My old friend Dr. Joe, the dentist, told me about a patient who asked him if she should floss all of her teeth. His best medical advice was, "No. Just the ones you want to keep."

Should you do all of this work for all of your customers? No! Just the ones you want to keep. The sad fact is some customers are not worth the effort. (Some day I'll share with you my theory on firing customers.)

In the Profit Review, the DSR arranges a special meeting with the customer to "go over the numbers." The "numbers" may include purchases over the last quarter, changes and trends etc.

The key numbers will be "profitability numbers." Here the DSR goes over the profitability of each idea he or she has developed in the last quarter.

"Mr. Customer, based on our sales numbers the coffee & tea program we put in place last quarter is still netting you an increase of over $1,100 month so annually that will be an increase of $13,200."

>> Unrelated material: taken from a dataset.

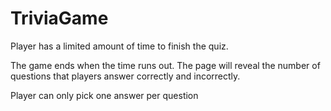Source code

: # TriviaGame

Player has a limited amount of time to finish the quiz. 

The game ends when the time runs out. The page will reveal the number of questions that players answer correctly and incorrectly.

Player can only pick one answer per question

"As you can see the chicken finger basket we added to the children's menu is still increasing sales over $425.00 per month without affecting the other sales so the net effect will be $5,100 this year.

During the Profit Review, the DSR would go through each line item, and at the conclusion, total up the annual measurable results, get agreement that the numbers are right and ask "What areas of the menu should we be working on next?"

Every time a competitor comes in with a buffet ham that is fifteen cents a pound cheaper than mine, I want the customer to think, "Lets see, Phillips brought me $34,000 worth of "results" year to date. Do I want to jeopardize that relationship for $20.00 worth of ham?"

When you can provide "Measurable Results," the customer will provide sales and loyalty.